PROBLEM STATEMENT:
For each record that follows, write out an identical copy.
BEGIN RECORDS PROVIDED
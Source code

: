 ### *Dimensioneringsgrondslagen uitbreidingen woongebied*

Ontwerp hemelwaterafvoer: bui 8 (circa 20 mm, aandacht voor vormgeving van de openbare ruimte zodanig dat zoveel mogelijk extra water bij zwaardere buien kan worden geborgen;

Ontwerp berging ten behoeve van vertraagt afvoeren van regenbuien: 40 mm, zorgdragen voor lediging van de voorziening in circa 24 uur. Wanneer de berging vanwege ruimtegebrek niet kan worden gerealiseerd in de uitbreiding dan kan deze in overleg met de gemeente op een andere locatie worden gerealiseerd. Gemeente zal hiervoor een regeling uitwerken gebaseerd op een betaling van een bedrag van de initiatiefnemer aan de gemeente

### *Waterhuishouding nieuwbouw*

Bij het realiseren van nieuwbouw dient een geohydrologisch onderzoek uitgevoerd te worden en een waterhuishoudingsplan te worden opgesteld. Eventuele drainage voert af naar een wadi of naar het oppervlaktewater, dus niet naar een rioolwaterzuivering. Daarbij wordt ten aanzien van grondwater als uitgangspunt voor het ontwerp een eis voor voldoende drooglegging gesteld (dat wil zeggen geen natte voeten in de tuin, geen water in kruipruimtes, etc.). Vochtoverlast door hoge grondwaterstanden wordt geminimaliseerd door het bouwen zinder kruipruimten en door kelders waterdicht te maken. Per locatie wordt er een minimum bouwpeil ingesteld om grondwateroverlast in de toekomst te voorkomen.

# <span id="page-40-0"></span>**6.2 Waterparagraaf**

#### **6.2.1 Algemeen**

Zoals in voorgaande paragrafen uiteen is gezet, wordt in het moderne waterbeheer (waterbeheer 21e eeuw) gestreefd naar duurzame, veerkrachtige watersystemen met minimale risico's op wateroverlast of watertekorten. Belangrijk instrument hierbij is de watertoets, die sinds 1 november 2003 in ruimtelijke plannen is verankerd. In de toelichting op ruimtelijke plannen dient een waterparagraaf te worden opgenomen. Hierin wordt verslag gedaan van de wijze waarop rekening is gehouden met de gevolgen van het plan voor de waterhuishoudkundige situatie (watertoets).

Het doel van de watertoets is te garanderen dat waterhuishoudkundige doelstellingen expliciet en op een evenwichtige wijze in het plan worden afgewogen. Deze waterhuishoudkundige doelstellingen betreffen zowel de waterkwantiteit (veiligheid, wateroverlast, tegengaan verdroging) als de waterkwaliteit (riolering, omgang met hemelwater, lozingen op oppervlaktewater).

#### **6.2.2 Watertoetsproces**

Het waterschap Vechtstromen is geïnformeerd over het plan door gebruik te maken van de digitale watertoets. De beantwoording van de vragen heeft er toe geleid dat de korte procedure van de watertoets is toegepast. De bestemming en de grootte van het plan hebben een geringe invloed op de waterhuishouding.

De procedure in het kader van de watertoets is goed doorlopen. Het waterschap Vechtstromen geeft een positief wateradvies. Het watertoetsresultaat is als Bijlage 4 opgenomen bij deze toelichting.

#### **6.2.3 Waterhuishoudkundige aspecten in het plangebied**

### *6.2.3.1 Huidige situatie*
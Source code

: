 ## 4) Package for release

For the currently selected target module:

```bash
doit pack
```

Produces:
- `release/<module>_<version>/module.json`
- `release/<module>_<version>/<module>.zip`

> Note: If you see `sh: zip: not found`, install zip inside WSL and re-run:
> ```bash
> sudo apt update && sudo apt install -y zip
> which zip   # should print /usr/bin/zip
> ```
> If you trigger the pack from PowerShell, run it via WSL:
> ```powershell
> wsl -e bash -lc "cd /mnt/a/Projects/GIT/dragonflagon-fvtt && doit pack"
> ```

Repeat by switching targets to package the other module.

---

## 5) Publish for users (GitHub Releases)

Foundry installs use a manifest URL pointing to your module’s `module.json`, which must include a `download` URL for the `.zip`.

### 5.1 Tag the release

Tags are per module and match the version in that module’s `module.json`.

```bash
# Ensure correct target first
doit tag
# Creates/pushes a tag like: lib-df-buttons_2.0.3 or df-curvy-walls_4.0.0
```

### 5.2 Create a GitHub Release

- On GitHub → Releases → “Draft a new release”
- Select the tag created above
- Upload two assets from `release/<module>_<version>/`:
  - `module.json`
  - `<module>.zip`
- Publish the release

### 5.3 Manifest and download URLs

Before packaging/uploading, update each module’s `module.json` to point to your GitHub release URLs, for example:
END RECORDS PROVIDED
RESULT OF THIS EXERCISE:
Source code

: ### *Dimensioneringsgrondslagen uitbreidingen woongebied*

Ontwerp hemelwaterafvoer: bui 8 (circa 20 mm, aandacht voor vormgeving van de openbare ruimte zodanig dat zoveel mogelijk extra water bij zwaardere buien kan worden geborgen;

Ontwerp berging ten behoeve van vertraagt afvoeren van regenbuien: 40 mm, zorgdragen voor lediging van de voorziening in circa 24 uur. Wanneer de berging vanwege ruimtegebrek niet kan worden gerealiseerd in de uitbreiding dan kan deze in overleg met de gemeente op een andere locatie worden gerealiseerd. Gemeente zal hiervoor een regeling uitwerken gebaseerd op een betaling van een bedrag van de initiatiefnemer aan de gemeente

### *Waterhuishouding nieuwbouw*

Bij het realiseren van nieuwbouw dient een geohydrologisch onderzoek uitgevoerd te worden en een waterhuishoudingsplan te worden opgesteld. Eventuele drainage voert af naar een wadi of naar het oppervlaktewater, dus niet naar een rioolwaterzuivering. Daarbij wordt ten aanzien van grondwater als uitgangspunt voor het ontwerp een eis voor voldoende drooglegging gesteld (dat wil zeggen geen natte voeten in de tuin, geen water in kruipruimtes, etc.). Vochtoverlast door hoge grondwaterstanden wordt geminimaliseerd door het bouwen zinder kruipruimten en door kelders waterdicht te maken. Per locatie wordt er een minimum bouwpeil ingesteld om grondwateroverlast in de toekomst te voorkomen.

# <span id="page-40-0"></span>**6.2 Waterparagraaf**

#### **6.2.1 Algemeen**

Zoals in voorgaande paragrafen uiteen is gezet, wordt in het moderne waterbeheer (waterbeheer 21e eeuw) gestreefd naar duurzame, veerkrachtige watersystemen met minimale risico's op wateroverlast of watertekorten. Belangrijk instrument hierbij is de watertoets, die sinds 1 november 2003 in ruimtelijke plannen is verankerd. In de toelichting op ruimtelijke plannen dient een waterparagraaf te worden opgenomen. Hierin wordt verslag gedaan van de wijze waarop rekening is gehouden met de gevolgen van het plan voor de waterhuishoudkundige situatie (watertoets).

Het doel van de watertoets is te garanderen dat waterhuishoudkundige doelstellingen expliciet en op een evenwichtige wijze in het plan worden afgewogen. Deze waterhuishoudkundige doelstellingen betreffen zowel de waterkwantiteit (veiligheid, wateroverlast, tegengaan verdroging) als de waterkwaliteit (riolering, omgang met hemelwater, lozingen op oppervlaktewater).

#### **6.2.2 Watertoetsproces**

Het waterschap Vechtstromen is geïnformeerd over het plan door gebruik te maken van de digitale watertoets. De beantwoording van de vragen heeft er toe geleid dat de korte procedure van de watertoets is toegepast. De bestemming en de grootte van het plan hebben een geringe invloed op de waterhuishouding.

De procedure in het kader van de watertoets is goed doorlopen. Het waterschap Vechtstromen geeft een positief wateradvies. Het watertoetsresultaat is als Bijlage 4 opgenomen bij deze toelichting.

#### **6.2.3 Waterhuishoudkundige aspecten in het plangebied**

### *6.2.3.1 Huidige situatie*
Source code

: ## 4) Package for release

For the currently selected target module:

```bash
doit pack
```

Produces:
- `release/<module>_<version>/module.json`
- `release/<module>_<version>/<module>.zip`

> Note: If you see `sh: zip: not found`, install zip inside WSL and re-run:
> ```bash
> sudo apt update && sudo apt install -y zip
> which zip   # should print /usr/bin/zip
> ```
> If you trigger the pack from PowerShell, run it via WSL:
> ```powershell
> wsl -e bash -lc "cd /mnt/a/Projects/GIT/dragonflagon-fvtt && doit pack"
> ```

Repeat by switching targets to package the other module.

---

## 5) Publish for users (GitHub Releases)

Foundry installs use a manifest URL pointing to your module’s `module.json`, which must include a `download` URL for the `.zip`.

### 5.1 Tag the release

Tags are per module and match the version in that module’s `module.json`.

```bash
# Ensure correct target first
doit tag
# Creates/pushes a tag like: lib-df-buttons_2.0.3 or df-curvy-walls_4.0.0
```

### 5.2 Create a GitHub Release

- On GitHub → Releases → “Draft a new release”
- Select the tag created above
- Upload two assets from `release/<module>_<version>/`:
  - `module.json`
  - `<module>.zip`
- Publish the release

### 5.3 Manifest and download URLs

Before packaging/uploading, update each module’s `module.json` to point to your GitHub release URLs, for example:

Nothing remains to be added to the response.